AVAILABLE DATA:
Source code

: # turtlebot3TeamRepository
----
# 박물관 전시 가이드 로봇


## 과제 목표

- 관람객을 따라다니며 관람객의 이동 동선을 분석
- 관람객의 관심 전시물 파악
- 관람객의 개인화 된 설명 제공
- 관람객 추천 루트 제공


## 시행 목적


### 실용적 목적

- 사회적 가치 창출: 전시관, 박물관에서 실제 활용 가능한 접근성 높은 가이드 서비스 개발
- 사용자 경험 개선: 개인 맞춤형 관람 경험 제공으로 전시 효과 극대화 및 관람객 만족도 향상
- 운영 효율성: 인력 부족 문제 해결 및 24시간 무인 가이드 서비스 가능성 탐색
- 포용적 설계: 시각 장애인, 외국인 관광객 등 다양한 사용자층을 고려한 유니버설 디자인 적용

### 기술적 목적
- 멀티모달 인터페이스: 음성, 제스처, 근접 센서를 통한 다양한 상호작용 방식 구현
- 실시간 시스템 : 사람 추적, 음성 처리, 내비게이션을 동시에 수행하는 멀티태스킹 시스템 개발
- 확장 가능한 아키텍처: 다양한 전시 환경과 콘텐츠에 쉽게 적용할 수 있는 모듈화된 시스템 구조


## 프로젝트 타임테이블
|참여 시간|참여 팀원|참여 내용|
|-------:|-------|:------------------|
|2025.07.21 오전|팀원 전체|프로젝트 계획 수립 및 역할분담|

WHAT IS REQUIRED: Count up the lines above in which the word "관람객의" appears, and give nothing but that count.

SOLUTION TO THE EXERCISE: 3